Ah, nice idea, but it does not really work. GRIB files can encode their values in a number of ways including pretty much any number of bits per value (e.g. 3, 11, 18, 24) and these cannot be expressed as numpy arrays. When we get the array of values from the GIRB file via the ecCodes library, we call an ecCodes function to do so, and this function decodes from the file and always returns an array of float64, regardless of what the encoding in the original GRIB message was; then we convert to float32. There is also now a function to return the values as a float32 array, which in fact cfgrib really should be calling in the first place! So since there usually is not a numpy way of expressing the encoding in the GRIB file, the only choice we have is to ask ecCodes for float32 or float64 (it does the dirty work of doing the conversion); then we can always convert to another numpy representation if needed. (The current behaviour is inefficient because we ask ecCodes for a float64 array, and then we cast to a float32 array.)

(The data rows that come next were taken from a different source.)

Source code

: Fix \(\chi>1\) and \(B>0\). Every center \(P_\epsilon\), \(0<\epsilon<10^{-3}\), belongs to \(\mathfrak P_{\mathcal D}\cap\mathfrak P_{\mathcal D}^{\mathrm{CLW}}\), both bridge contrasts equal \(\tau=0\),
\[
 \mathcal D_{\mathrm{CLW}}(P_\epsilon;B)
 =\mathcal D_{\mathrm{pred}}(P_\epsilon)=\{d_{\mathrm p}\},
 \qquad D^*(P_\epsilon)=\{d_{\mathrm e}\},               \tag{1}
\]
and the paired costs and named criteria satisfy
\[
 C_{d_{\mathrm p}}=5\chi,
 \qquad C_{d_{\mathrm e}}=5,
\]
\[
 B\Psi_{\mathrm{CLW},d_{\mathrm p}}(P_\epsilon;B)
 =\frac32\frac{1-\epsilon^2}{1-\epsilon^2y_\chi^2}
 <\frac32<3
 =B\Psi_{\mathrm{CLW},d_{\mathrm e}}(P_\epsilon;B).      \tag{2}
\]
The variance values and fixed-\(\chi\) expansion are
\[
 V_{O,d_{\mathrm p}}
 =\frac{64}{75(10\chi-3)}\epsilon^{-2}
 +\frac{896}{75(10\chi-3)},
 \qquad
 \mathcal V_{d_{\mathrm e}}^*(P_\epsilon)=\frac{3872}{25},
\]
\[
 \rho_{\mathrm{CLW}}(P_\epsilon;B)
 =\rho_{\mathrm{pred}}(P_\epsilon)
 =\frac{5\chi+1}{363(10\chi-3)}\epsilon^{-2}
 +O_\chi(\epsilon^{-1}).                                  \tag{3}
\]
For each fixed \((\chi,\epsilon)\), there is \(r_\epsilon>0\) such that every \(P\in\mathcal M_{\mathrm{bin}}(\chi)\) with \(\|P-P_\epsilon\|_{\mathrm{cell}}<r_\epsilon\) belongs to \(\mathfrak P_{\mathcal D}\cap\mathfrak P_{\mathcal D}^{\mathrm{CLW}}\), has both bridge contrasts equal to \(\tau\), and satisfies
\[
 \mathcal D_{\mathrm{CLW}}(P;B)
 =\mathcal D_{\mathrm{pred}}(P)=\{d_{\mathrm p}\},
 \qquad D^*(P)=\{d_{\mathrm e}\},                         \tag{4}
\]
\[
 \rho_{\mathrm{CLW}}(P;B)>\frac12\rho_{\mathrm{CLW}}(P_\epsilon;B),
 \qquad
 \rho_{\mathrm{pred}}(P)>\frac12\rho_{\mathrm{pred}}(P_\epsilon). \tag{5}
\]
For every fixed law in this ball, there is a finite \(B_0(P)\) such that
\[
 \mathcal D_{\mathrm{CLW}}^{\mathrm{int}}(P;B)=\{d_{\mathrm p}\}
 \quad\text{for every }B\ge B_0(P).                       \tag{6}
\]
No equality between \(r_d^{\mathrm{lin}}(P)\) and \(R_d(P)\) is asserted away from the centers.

Ah, nice idea, but it does not really work. GRIB files can encode their values in a number of ways including pretty much any number of bits per value (e.g. 3, 11, 18, 24) and these cannot be expressed as numpy arrays. When we get the array of values from the GIRB file via the ecCodes library, we call an ecCodes function to do so, and this function decodes from the file and always returns an array of float64, regardless of what the encoding in the original GRIB message was; then we convert to float32. There is also now a function to return the values as a float32 array, which in fact cfgrib really should be calling in the first place! So since there usually is not a numpy way of expressing the encoding in the GRIB file, the only choice we have is to ask ecCodes for float32 or float64 (it does the dirty work of doing the conversion); then we can always convert to another numpy representation if needed. (The current behaviour is inefficient because we ask ecCodes for a float64 array, and then we cast to a float32 array.)
Would there be a way to ask GRIB to return the value in the closest matching numpy dtype (for now just f32 and f64) or to have this functionality inside cfgrib to query the number of bits and choose the closest dtype to request from eccodes based on that?
Not so easily, as GRIB files can also encode with things such as JPEG and PNG compression, and there are other more complex packing types. In any case, I really do prefer that the user is in control of the dtype of the resulting array so that they can control the precision and memory usage of the resulting xarray.
Not so easily, as GRIB files can also encode with things such as JPEG and PNG compression, and there are other more complex packing types. In any case, I really do prefer that the user is in control of the dtype of the resulting array so that they can control the precision and memory usage of the resulting xarray.
Thanks for your explanation! In that case, I agree that your proposed API would work best, and I can implement it.
In my use case, evaluating different compression strategies, I do you want to know what the native precision of the GRIB file is. Is there a better way than loading the data in flat64 precision, then casting to float32 and checking if any precision was lost?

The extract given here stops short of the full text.